In a country the size of Brazil, you’ll have an easier time finding a carioca who’s been to Disney World than to the Amazon region, so cut off is it by vast forests and pricey airfares from the cosmopolitan southeastern cities of São Paulo and Rio. When we visited Manaus and took a days-long boat trip on the Rio Solimões, we introduced ourselves as American, living in Rio. Locals seemed uninterested in asking the usual litany of questions about America but grilled us on Rio, which they had only seen in evening telenovelas.
The way that many Brazils can exist in one big country can also explain why Natacha Fink’s Espírito Santa, in the charming hillside neighborhood of Santa Teresa, is the rare joint that offers authentic Amazonian cuisine in Rio.
Fink grew up near the rivers around the Amazonian capital and industrial port city of Manaus and reluctantly moved to Rio years after her father did, so, unsurprisingly, she knows a thing or two about fish. She’s even written a book about bacalhau (salt cod), a Brazilian staple with European roots, with a focus on the regional fruits that can be paired with it. “Chefs don’t risk working with things they don’t know. For me it’s natural. I grew up in the Amazon. I dominate these things,” says Fink.
Tambaqui is a fatty freshwater fish with large ribs that can be cooked like beef or pork, she says. It eats only vegetables – unlike, say, the piranha (which is also slang in Brazil for a nymphomaniac) – and has a subtle flavor. The pinheaded pirarucu is famous across Brazil and grows to as large as 175 pounds, which makes for a substantial fillet. The small pacu also has deliciously fatty ribs. For those averse to “fishy” flavors, the tucunaré has the lightest taste. All can be eaten with jambú, a green leaf that lightly numbs the mouth and, according to Fink, brings out other flavors.
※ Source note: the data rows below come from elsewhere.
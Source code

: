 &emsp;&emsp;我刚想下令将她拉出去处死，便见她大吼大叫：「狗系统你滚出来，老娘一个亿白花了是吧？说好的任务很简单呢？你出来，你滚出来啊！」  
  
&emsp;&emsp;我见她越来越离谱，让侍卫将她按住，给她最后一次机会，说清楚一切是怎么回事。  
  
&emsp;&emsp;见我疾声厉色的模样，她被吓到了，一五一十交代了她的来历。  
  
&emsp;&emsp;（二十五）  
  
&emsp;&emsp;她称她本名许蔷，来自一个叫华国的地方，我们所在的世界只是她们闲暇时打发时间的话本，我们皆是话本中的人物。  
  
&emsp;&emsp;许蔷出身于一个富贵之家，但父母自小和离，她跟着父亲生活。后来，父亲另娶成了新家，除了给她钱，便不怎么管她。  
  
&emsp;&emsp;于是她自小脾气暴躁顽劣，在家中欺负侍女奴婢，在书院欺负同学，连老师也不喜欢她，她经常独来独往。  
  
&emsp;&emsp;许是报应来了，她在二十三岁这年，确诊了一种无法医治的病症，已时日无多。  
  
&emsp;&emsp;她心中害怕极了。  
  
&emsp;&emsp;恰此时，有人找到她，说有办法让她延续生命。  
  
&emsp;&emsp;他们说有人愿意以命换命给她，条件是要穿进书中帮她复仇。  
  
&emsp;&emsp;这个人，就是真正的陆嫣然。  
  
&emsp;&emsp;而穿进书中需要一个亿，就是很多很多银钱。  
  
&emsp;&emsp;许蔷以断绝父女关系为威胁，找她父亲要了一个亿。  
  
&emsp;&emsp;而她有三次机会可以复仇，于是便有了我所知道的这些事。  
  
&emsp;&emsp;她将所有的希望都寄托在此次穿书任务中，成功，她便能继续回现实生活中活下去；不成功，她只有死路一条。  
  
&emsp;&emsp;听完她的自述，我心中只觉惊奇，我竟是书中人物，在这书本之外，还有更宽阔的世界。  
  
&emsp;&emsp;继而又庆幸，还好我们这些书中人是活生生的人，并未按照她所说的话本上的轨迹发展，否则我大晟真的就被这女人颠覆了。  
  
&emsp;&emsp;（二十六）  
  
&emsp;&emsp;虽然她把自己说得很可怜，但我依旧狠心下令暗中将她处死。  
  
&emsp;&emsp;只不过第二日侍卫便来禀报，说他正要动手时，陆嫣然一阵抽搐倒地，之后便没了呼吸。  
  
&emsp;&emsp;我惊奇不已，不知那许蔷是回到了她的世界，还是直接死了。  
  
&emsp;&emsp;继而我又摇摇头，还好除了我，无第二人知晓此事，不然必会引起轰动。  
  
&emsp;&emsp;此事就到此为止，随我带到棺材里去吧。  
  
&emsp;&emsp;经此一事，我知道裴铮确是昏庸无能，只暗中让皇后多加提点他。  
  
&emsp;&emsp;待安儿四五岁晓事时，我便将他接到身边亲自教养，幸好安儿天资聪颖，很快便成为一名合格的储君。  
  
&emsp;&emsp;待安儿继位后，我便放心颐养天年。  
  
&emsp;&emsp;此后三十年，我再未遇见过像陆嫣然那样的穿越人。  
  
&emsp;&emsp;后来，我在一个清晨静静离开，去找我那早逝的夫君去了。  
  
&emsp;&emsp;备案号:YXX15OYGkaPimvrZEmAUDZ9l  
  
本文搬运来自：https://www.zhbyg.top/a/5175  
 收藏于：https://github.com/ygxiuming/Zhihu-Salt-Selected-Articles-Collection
Fink’s most popular dishes are her cooked fishes with sides such as coconut rice, plantains, Brazil nuts, hearts of palm, or cheese and yucca purée. A best seller is the namorado na folha, pirarucu stuffed with shredded crab and shrimp, baked in collard greens (couve) and then topped with a nut sauce. For the non-pescatarian, Fink’s menu has extensive vegetarian and meat options. We recommend the moqueca de banana, sweet plantains in a rich coconut-milk stew served with rice, and the appetizer bolinhos de queijo coalho, salty white cheese battered and fried and served with bitter açaí sauce.
Drinks and desserts are not to be missed. The Rio staple caipirinha can be made with a variety of Amazonian fruits, such as our perennial favorites, the tart cupuaçú, juicy taperebá and muskily sweet soursop. For dessert, we like the bola preta, a fudge cake coated in chopped Brazil nuts, and the mineira, a tart of white cheese on guava – a combination Brazilians say goes together so well that it’s called Romeu e Julieta.
Since opening in 2006, Espírito Santa has rapidly become a citywide reference for uncommon regional cooking, which means that the place is packed in peak hours. That prosperity doesn’t cease to impress native Amazonian Fink. “Brazil has so much. I think it’s good luck that I have. I was able to come from another region and be so successful.”